Calculating the kva load of mechanical equipment

[MTG]

I am trying to figure out the correct kVA value to enter into an electrical panel schedule for various mechanical equipment based on the info given on mfg cut sheets. For example, the tech data sheet for a 3 phase split AC unit lists the following info:

• Total power (kw) = 6.2
• Voltage = 460V/3P/60hz
• COMP 1 RLA = 9.7 (compressor rated load amps)
• COMP 1 LRA = 62 (compressor locked rotor amps)
• OFM (ea) WATTS = 325 (I have no idea what "OFM" stands for)
• OFM (ea) FLA = 0.8 (full load amps)
• MCA = 13.7 (min circuit amps)
• FUSE = 20 (max overcurrent device rating)

My question is: How to calculate the correct value of kVA to use in the panel schedule?

Do I multiply 480V*(COMP RLA + OFM FLA)*1.732/1000 to get 3 phase kVA?
or do I get kVA by dividing the given kW by an presumed power factor (say 0.8)?
or....???

 

[jumper]

OFM=Outside Fan Motor

.8 PF is not unreasonable, I am conservative and use .7 if unknown.

 

[charlie b]

Do I multiply 480V*(COMP RLA + OFM FLA)*1.732/1000 to get 3 phase kVA?

That would be my approach.
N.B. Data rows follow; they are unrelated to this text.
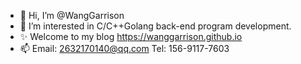 - 👋 Hi, I’m @WangGarrison
- 👀 I’m interested in C/C++Golang back-end program development.
- ✨ Welcome to my blog https://wanggarrison.github.io
- 📫 Email: 2632170140@qq.com  Tel: 156-9117-7603

<!---
WangGarrison/WangGarrison is a ✨ special ✨ repository because its `README.md` (this file) appears on your GitHub profile.
You can click the Preview link to take a look at your changes.
--->
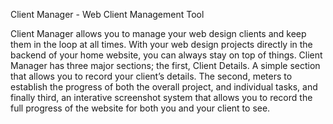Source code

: Client Manager - Web Client Management Tool

Client Manager allows you to manage your web design clients and keep them in the loop at all times. 
With your web design projects directly in the backend of your home website, you can always stay on 
top of things. Client Manager has three major sections; the first, Client Details. A simple section that 
allows you to record your client’s details. The second, meters to establish the progress of both the overall 
project, and individual tasks, and finally third, an interative screenshot system that allows you to record the 
full progress of the website for both you and your client to see.

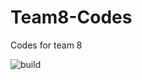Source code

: # Team8-Codes
Codes for team 8


![build](https://github.com/Star-Academy/Team8-Codes/workflows/build/badge.svg)
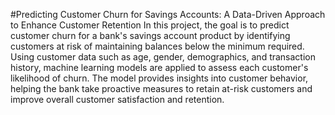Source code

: #Predicting Customer Churn for Savings Accounts: A Data-Driven Approach to Enhance Customer Retention
In this project, the goal is to predict customer churn for a bank's savings account product by identifying customers at risk of maintaining balances below the minimum required. Using customer data such as age, gender, demographics, and transaction history, machine learning models are applied to assess each customer's likelihood of churn. The model provides insights into customer behavior, helping the bank take proactive measures to retain at-risk customers and improve overall customer satisfaction and retention.
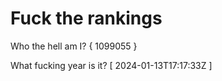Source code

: # Fuck the rankings

Who the hell am I?
{ 1099055 }

What fucking year is it?
[ 2024-01-13T17:17:33Z ]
OFM = Outside Fan Motor.
Welcome to the forum.

 

[jumper]

That would be my approach. OFM = Outside Fan Motor.
Welcome to the forum.

Charlie help me out here.

I did the math (I used 460V) and it equals the 6.2 kW listed above.

How does that help me determine kVA with no PF?

 

[david luchini]

Charlie help me out here.

I did the math (I used 460V) and it equals the 6.2 kW listed above.

How does that help me determine kVA with no PF?

How did you get the math to come to 6.2kW?

You have volts and amps as a given...that will give you VA.

 

[jumper]

How did you get the math to come to 6.2kW?

You have volts and amps as a given...that will give you VA.

460V x 1.732 x .8A x 9.7A = 6.1825 kW or would this be kVA?

Where is PF in this?

 

[david luchini]

460V x 1.732 x .8A x 9.7A = 6.1825 kW or would this be kVA?

Where is PF in this?

You multiplied by each current rather than adding them together first...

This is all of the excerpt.